» Work instruction
In the entries below, find each line bearing the string "selectfont" and copy it.

----------

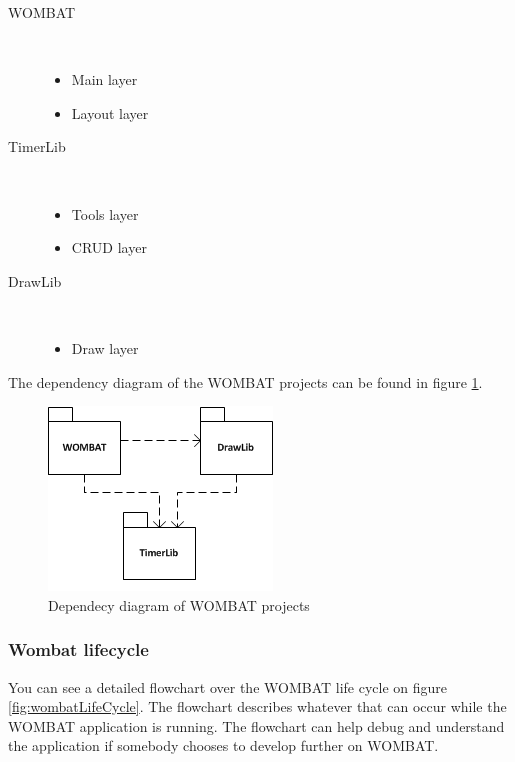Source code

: \begin{description}
  \item[WOMBAT] \hfill \\\begin{itemize}  \item Main layer  \item Layout layer\end{itemize}
  \item[TimerLib] \hfill \\\begin{itemize}  \item Tools layer  \item CRUD layer
\end{itemize}
  \item[DrawLib] \hfill \\\begin{itemize}  \item Draw layer\end{itemize}
\end{description}

The dependency diagram of the WOMBAT projects can be found in figure \ref{fig:LibraryDependency}.

\begin{figure}[H]
	\centering
		\includegraphics[scale=0.6]{Images/Implementation/LibraryDependency.png}
	\caption{Dependecy diagram of WOMBAT projects}
	\label{fig:LibraryDependency}
\end{figure}

\subsubsection{Wombat lifecycle}
You can see a detailed flowchart over the WOMBAT life cycle on figure \ref{fig:wombatLifeCycle}. The flowchart describes whatever that can occur while the WOMBAT application is running. The flowchart can help debug and understand the application if somebody chooses to develop further on WOMBAT.

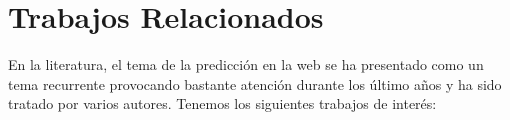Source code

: 

\section{Trabajos Relacionados}

En la literatura, el tema de la predicción en la web se ha presentado como un tema recurrente provocando bastante atención durante los último años y ha sido tratado por 
varios autores. Tenemos los siguientes trabajos de interés:






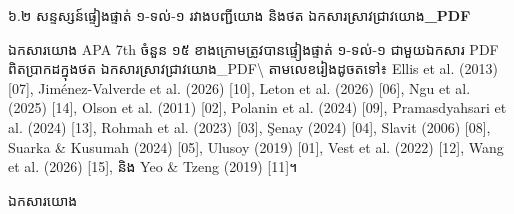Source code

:\documentclass[a4paper,12pt]{article}
\newcommand{\en}[1]{{\TimesEn #1}}
\newcommand{\enbf}[1]{{\TimesEn\bfseries #1}}
\newcommand{\refbanner}[1]{%
  \Needspace{2.2cm}%
  \begin{tcolorbox}[
    enhanced,
    colback=bannergray,
    colframe=bordergray,
    boxrule=0.9pt,
    leftrule=3.8pt,
    arc=2pt,
    top=6pt, bottom=6pt, left=9pt, right=9pt,
    before skip=10pt, after skip=6pt
  ]
    {\linespread{1.0}\muol\fontsize{12pt}{19pt}\selectfont #1}
  \end{tcolorbox}%
}
\newcommand{\subsec}[1]{%
  \Needspace{1.7cm}%
  \par\vspace{6pt}%
  {\linespread{1.0}\muol\fontsize{11.5pt}{18.5pt}\selectfont #1}%
  \par\vspace{2pt}%
}
\begin{document}
\subsec{៦.២ សន្ទស្សន៍ផ្ទៀងផ្ទាត់ ១-ទល់-១ រវាងបញ្ជីយោង និងថត ឯកសារស្រាវជ្រាវយោង\enbf{\_PDF}}
ឯកសារយោង \en{APA 7th} ចំនួន ១៥ ខាងក្រោមត្រូវបានផ្ទៀងផ្ទាត់ ១-ទល់-១ ជាមួយឯកសារ \en{PDF} ពិតប្រាកដក្នុងថត ឯកសារស្រាវជ្រាវយោង\en{\_PDF\textbackslash} តាមលេខរៀងដូចតទៅ៖
\en{Ellis et al. (2013) [07]},
\en{Jim\'enez-Valverde et al. (2026) [10]},
\en{Leton et al. (2026) [06]},
\en{Ngu et al. (2025) [14]},
\en{Olson et al. (2011) [02]},
\en{Polanin et al. (2024) [09]},
\en{Pramasdyahsari et al. (2024) [13]},
\en{Rohmah et al. (2023) [03]},
\en{\c{S}enay (2024) [04]},
\en{Slavit (2006) [08]},
\en{Suarka \& Kusumah (2024) [05]},
\en{Ulusoy (2019) [01]},
\en{Vest et al. (2022) [12]},
\en{Wang et al. (2026) [15]},
និង \en{Yeo \& Tzeng (2019) [11]}។

\refbanner{ឯកសារយោង}
\end{document}

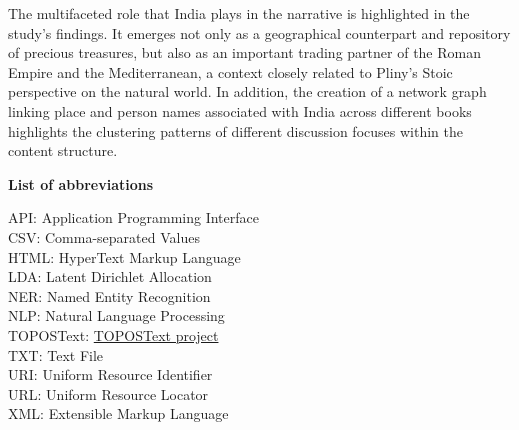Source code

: The multifaceted role that India plays in the narrative is highlighted in the study’s findings. It emerges not only as a geographical counterpart and repository of precious treasures, but also as an important trading partner of the Roman Empire and the Mediterranean, a context closely related to Pliny’s Stoic perspective on the natural world. In addition, the creation of a network graph linking place and person names associated with India across different books highlights the clustering patterns of different discussion focuses within the content structure.

\newpage


\raggedright

\Large\textbf{List of abbreviations}   

\vspace*{\baselineskip}
\normalsize
API: Application Programming Interface\\
\medskip
CSV: Comma-separated Values\\
\medskip
HTML: HyperText Markup Language\\
\medskip
LDA: Latent Dirichlet Allocation\\
\medskip
NER: Named Entity Recognition\\
\medskip
NLP: Natural Language Processing \\
\medskip
TOPOSText: \href{https://topostext.org/}{TOPOSText project} \\
\medskip
TXT: Text File\\
\medskip
URI: Uniform Resource Identifier\\
\medskip
URL: Uniform Resource Locator\\
\medskip
XML: Extensible Markup Language\\


\newpage

\normalsize
\justifying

----------

» Your solution
    {\linespread{1.0}\muol\fontsize{12pt}{19pt}\selectfont #1}
  {\linespread{1.0}\muol\fontsize{11.5pt}{18.5pt}\selectfont #1}%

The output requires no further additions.